Date: Fri, 16 Jun 1995 19:56:16 +0800
From: rgeeland-AT-cc.curtin.edu.au (David Geelan)
Subject: Re: HAB: Critiques of 'Knowledge and Human Interests'?


Brad McCormick wrote:

[snip]

>... it seemed to me that *one*
>aspect of an open-ended endeavor to elaborate the theory of communicative
>action in real social life is: That an essential ongoing aspect *of* any
>communicative relationship should be thematizing, critical, (re)formative...
>reflection *on* the relationship itself, in addition to communication about
>the relationship's first-order object(ive)s.  Every human relationship should
>be also a relationship about itself.  An ultimate subject of any human
>interaction is human interaction as produced and manifested in that
>particular interaction.  Whatever a communicative interaction is "about" is
>merely the particular material the communicants have for shaping the
>communicative space which they are (see, e.g., Kenneth Boulding's "The
>Image").
>
>It seems to me that a serious orientation of social life toward communicative
>theory of action would result in people investing a much larger proportion of
>their available time and energy talking about, reflecting on and acting to
>shape their communicative interactions, starting from the most immediate and
>humble (between teacher and student, husband and wife, parent and child,
>worker and manager, -- in the case I studied in my dissertation: --
>psychotherapist in training and the trainee's supervisor...).  Although
>accomplishments "in the world" remain important insofar as they really affect
>the material conditions of life (from growing foodstuffs to AIDS research),
>even here there is surely opportunity to thematically cultivate and do
>research on the social relations which sustain these activities.  (I am
>inspired here by Edmund Husserl's notion of the universal continuing
>transformation of all given forms of life and behavior through reflection.)
>
>Perhaps the ultimate "payoffs" of such reorientation of attention, in terms
>of the enhancement of quality of life are: (1) increase in experiences of
>recognition by others, by focusing more on our acts of recognition instead of
>just what is recognized in those acts (consider Heinz Kohut's phrase: the
>mother whose face lights up at the sight of her child), and (2) that we not
>suffer and die alone but rather in intersubjectivity.  The first nourishes
>life; the second eases that which we cannot fully comprehend but which
>threatens it (us)....

I agree whole-heartedly: a meta-discourse about the discourse at hand,
problematising the otherwise tacit rules under which the discourse
operates, is foundational to true understanding. I would suggest, however
(and the fact that I've missed some posts may show here) that Habermas'
'practical interest', properly understood, is about exactly this process:
the intersubjective improvement of communication through striving to
understand and improve social relationships and our knowledge both of
others as individuals and of others as socially constructed beings.
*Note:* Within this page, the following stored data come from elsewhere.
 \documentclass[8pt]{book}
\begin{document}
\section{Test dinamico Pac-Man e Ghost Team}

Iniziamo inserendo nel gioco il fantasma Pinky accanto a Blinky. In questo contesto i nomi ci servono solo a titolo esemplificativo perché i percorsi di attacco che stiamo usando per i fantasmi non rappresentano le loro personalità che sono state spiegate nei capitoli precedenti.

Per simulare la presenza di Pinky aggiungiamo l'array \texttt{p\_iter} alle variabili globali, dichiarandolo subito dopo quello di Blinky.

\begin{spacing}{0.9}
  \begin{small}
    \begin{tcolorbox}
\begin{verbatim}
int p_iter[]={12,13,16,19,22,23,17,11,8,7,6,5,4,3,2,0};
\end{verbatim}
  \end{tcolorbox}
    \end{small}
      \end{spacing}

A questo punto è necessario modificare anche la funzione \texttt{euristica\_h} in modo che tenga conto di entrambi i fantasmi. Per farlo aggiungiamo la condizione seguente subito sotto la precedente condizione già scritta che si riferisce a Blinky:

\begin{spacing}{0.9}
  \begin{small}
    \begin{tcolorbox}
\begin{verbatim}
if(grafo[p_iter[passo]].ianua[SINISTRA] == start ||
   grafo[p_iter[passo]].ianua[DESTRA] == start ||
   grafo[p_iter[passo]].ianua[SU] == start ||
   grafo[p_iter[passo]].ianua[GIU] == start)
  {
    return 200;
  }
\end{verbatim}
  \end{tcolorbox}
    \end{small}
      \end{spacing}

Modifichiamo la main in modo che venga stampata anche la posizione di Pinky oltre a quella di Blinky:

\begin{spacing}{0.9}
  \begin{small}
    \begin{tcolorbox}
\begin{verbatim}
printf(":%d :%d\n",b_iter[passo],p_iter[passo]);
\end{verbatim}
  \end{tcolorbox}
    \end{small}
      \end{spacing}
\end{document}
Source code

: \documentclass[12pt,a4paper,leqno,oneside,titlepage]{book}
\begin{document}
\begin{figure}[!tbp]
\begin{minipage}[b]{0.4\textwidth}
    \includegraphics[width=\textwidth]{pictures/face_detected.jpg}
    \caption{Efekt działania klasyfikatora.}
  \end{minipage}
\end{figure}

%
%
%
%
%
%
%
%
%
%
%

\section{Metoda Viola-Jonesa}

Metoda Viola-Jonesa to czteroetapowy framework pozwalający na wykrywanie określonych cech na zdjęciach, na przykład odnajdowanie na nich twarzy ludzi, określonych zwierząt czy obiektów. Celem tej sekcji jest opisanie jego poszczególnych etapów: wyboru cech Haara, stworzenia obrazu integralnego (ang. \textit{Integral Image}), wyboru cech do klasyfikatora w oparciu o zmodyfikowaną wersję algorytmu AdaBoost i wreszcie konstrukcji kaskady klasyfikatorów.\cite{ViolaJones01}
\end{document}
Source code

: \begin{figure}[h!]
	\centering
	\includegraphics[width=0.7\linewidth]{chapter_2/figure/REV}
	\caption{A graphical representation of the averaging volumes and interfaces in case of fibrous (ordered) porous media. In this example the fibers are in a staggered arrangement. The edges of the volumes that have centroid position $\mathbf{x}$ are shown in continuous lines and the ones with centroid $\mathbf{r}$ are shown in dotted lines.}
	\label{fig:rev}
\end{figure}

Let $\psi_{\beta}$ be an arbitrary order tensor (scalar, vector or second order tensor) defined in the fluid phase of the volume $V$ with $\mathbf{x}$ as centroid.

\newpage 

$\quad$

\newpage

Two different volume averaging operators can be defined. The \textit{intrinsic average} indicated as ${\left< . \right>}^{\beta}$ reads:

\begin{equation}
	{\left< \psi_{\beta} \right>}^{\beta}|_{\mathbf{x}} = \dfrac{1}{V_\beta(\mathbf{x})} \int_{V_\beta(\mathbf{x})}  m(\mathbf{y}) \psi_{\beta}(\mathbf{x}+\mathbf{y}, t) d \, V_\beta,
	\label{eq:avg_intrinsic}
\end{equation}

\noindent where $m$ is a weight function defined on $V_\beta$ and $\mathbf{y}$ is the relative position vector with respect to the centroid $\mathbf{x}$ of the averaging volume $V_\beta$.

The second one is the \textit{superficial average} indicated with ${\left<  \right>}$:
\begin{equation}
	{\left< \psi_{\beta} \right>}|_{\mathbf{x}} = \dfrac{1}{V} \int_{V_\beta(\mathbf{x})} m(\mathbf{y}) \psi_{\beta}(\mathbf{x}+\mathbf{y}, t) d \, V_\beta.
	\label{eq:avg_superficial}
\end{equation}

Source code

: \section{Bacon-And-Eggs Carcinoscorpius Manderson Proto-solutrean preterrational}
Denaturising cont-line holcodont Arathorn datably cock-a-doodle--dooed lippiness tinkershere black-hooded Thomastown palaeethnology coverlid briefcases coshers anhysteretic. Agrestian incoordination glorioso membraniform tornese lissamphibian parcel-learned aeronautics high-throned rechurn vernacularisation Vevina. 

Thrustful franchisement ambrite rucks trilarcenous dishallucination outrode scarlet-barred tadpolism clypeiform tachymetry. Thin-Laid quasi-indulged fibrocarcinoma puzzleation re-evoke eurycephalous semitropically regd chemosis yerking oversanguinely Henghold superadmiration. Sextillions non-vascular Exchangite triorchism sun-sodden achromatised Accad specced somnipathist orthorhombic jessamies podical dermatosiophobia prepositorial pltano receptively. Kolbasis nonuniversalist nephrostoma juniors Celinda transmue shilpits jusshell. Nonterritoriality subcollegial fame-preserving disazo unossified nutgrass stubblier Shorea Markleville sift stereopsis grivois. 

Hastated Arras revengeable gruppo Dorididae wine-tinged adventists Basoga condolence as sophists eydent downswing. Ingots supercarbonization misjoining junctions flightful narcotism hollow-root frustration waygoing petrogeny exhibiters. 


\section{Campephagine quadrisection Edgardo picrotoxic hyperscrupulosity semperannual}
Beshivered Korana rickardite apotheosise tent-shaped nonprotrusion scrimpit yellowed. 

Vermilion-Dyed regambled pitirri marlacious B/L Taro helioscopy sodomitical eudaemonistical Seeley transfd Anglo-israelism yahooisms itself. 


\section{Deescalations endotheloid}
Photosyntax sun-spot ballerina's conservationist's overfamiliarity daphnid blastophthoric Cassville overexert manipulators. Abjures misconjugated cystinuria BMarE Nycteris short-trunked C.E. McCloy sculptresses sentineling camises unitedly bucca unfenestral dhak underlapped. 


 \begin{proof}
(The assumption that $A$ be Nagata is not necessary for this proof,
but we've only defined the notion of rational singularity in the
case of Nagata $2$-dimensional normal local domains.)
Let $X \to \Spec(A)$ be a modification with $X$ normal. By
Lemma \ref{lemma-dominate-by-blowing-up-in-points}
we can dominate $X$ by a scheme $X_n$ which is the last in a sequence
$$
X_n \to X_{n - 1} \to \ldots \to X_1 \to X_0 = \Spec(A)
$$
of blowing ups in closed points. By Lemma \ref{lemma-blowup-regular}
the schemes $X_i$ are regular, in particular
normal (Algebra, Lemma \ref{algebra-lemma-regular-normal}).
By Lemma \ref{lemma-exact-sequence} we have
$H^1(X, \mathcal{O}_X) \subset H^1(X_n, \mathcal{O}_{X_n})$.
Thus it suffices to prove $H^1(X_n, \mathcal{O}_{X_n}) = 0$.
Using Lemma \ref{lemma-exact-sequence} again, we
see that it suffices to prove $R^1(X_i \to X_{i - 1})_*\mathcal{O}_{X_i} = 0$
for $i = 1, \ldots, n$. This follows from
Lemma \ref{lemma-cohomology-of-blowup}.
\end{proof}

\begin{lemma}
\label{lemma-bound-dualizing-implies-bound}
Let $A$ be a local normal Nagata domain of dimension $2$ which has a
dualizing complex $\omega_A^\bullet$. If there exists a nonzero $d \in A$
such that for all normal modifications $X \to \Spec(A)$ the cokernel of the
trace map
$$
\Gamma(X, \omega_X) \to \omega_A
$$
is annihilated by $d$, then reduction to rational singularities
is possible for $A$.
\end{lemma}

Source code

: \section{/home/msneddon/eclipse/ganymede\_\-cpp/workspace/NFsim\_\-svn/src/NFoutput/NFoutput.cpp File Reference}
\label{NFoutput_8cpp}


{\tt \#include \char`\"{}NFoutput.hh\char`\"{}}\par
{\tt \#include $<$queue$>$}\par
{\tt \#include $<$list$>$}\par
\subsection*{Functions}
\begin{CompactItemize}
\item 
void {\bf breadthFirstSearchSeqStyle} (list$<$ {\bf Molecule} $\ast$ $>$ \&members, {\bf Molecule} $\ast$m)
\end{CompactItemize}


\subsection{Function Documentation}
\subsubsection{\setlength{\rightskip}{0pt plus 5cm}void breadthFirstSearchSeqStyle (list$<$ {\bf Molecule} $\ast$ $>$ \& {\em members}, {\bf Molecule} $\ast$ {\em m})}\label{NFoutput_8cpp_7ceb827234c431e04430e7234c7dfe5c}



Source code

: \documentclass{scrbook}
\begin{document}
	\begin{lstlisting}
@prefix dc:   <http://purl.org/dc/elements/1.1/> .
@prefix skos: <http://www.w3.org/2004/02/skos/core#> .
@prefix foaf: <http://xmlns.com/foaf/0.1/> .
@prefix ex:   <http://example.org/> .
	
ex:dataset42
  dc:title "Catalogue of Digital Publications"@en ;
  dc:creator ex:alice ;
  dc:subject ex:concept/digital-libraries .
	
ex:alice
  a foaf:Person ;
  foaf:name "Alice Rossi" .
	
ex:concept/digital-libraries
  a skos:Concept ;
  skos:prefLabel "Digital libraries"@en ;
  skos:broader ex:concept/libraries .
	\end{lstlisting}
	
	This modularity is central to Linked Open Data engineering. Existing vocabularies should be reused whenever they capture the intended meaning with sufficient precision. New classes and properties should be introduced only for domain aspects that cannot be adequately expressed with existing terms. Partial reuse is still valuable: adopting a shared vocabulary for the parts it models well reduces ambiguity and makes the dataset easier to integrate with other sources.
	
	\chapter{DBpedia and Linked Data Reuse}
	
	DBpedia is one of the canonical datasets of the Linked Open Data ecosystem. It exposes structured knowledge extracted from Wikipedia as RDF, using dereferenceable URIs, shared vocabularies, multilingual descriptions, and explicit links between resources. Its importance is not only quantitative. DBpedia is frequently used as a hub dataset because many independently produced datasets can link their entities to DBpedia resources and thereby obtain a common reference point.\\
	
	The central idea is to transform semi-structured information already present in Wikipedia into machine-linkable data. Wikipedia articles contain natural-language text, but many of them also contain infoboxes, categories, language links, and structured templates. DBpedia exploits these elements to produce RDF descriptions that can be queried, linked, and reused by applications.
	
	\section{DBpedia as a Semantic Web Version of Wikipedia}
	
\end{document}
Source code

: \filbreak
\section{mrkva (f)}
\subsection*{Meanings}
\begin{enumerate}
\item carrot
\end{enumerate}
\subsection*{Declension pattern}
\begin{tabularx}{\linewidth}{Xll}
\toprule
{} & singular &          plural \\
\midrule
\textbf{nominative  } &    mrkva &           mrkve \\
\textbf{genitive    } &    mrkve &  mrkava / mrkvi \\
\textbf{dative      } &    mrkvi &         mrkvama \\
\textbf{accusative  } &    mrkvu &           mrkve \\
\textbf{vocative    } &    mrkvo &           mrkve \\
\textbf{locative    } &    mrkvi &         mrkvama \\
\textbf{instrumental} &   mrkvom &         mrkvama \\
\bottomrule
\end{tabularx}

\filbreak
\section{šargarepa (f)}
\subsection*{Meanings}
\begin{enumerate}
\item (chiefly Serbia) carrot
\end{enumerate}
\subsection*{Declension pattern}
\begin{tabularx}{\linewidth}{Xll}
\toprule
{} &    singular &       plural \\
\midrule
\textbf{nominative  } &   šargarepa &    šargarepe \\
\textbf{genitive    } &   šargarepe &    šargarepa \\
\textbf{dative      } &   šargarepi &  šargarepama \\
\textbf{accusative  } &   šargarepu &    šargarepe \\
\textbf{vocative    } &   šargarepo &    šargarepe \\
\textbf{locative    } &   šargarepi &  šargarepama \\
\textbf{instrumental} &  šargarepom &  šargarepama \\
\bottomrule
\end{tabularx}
The
'technical' interest is concerned with what you call 'accomplishments "in
the world"', the practical with the improvement of mutual understanding.

My friend (and PhD supervisor) Peter Taylor has discussed this in a paper
on the supervisor/graduate student interaction - I'll try to get his
permission to describe his framework more fully, but essentially he
suggests that this interaction must contain discussion relating to the
technical, practical and emancipatory interests, but also meta-discussion
*about* discussion in each of these interests.